I'm currently reading a paper where they construct a $C^\infty$ function $\varphi$ on $\mathbb{R}$ that is symmetric and decreasing on $\mathbb{R}^+$ supported on $[-1,1]$ such that $0\leq \varphi(x)\leq 1$ and $\varphi(x)=1$ if $x\in [-\frac12,\frac12]$.
They create an example of such a function and say the following:
"We realized the function $\varphi$ of §2 by connecting the levels $0$ and $1$ with a function that is the primitive, suitably rescaled of the function $x → e^{−(1−x^2)^{−1}}$, set to be equal to $0$ outside $[−1, 1]$."
They go on to use this function heavily in simulations but never give a closed form for it.
I am fine with the idea of this function's construction in almost every aspect except for one.

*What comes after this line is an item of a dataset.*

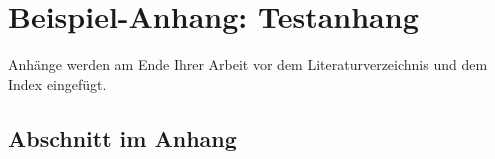 \chapter{Beispiel-Anhang: Testanhang}
Anh\"ange werden am Ende Ihrer Arbeit vor dem Literaturverzeichnis und dem Index eingef\"ugt.

\section{Abschnitt im Anhang}

\lipsum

There is no closed form for the primitive of $e^{\frac{-1}{1-x^2}}$ right? Is there a clever trick here that I'm missing? Or perhaps, am I misunderstanding the language used here and we aren't working with an antiderivative of this function.
Also, I believe I am right in saying one could just use the function itself, rather than its primitive, in much the same way, in order to construct another example of such a $\varphi$. Is this correct?
Any help would be much appreciated.